▶ Activity: Reproduce exactly, and nothing but, the lines between the one with "your GitHub profile." and the end of the entries, both ends included.

▶ Records for the exercise:

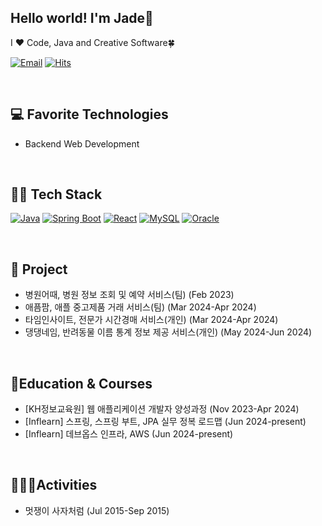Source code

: ## Hello world! I'm Jade👋
I ❤️ Code, Java and Creative Software🍀

[![Email](https://img.shields.io/badge/Email-dev.jadekim@gmail.com-red)](mailto:dev.jadekim@gmail.com)
[![Hits](https://hits.seeyoufarm.com/api/count/incr/badge.svg?url=https%3A%2F%2Fgithub.com%2Fsprintkim%2F&count_bg=%2379C83D&title_bg=%23555555&icon=&icon_color=%23E7E7E7&title=Views&edge_flat=false)](https://hits.seeyoufarm.com)

<br/>

## 💻 Favorite Technologies
- Backend Web Development

<br/>

## 🧑‍💻 Tech Stack
[![Java](https://img.shields.io/badge/Java-ED8B00?style=for-the-badge&logo=java&logoColor=white)](https://www.oracle.com/java/)
[![Spring Boot](https://img.shields.io/badge/Spring%20Boot-6DB33F?style=for-the-badge&logo=spring-boot&logoColor=white)](https://spring.io/projects/spring-boot)
[![React](https://img.shields.io/badge/React-20232A?style=for-the-badge&logo=react&logoColor=61DAFB)](https://reactjs.org/)
[![MySQL](https://img.shields.io/badge/MySQL-4479A1?style=for-the-badge&logo=mysql&logoColor=white)](https://www.mysql.com/)
[![Oracle](https://img.shields.io/badge/Oracle-F80000?style=for-the-badge&logo=oracle&logoColor=white)](https://www.oracle.com/)

<br/>

## 📝 Project
- 병원어때, 병원 정보 조회 및 예약 서비스(팀) (Feb 2023)
- 애픔팜, 애플 중고제품 거래 서비스(팀) (Mar 2024-Apr 2024)
- 타임인사이트, 전문가 시간경매 서비스(개인) (Mar 2024-Apr 2024)
- 댕댕네임, 반려동물 이름 통계 정보 제공 서비스(개인) (May 2024-Jun 2024)

<br/>

## 📗Education & Courses 
- [KH정보교육원] 웹 애플리케이션 개발자 양성과정 (Nov 2023-Apr 2024)
- [Inflearn] 스프링, 스프링 부트, JPA 실무 정복 로드맵 (Jun 2024-present)
- [Inflearn] 데브옵스 인프라, AWS (Jun 2024-present)
 
<br/>

## 🏃🏻‍♂️Activities
- 멋쟁이 사자처럼 (Jul 2015-Sep 2015)




<!--
**sprintkim/sprintkim** is a ✨ _special_ ✨ repository because its `README.md` (this file) appears on your GitHub profile.

Here are some ideas to get you started:

- 🔭 I’m currently working on ...
- 🌱 I’m currently learning ...
- 👯 I’m looking to collaborate on ...
- 🤔 I’m looking for help with ...
- 💬 Ask me about ...
- 📫 How to reach me: ...
- 😄 Pronouns: ...
- ⚡ Fun fact: ...
-->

▶ Solution to this problem:
**sprintkim/sprintkim** is a ✨ _special_ ✨ repository because its `README.md` (this file) appears on your GitHub profile.

Here are some ideas to get you started:

- 🔭 I’m currently working on ...
- 🌱 I’m currently learning ...
- 👯 I’m looking to collaborate on ...
- 🤔 I’m looking for help with ...
- 💬 Ask me about ...
- 📫 How to reach me: ...
- 😄 Pronouns: ...
- ⚡ Fun fact: ...
-->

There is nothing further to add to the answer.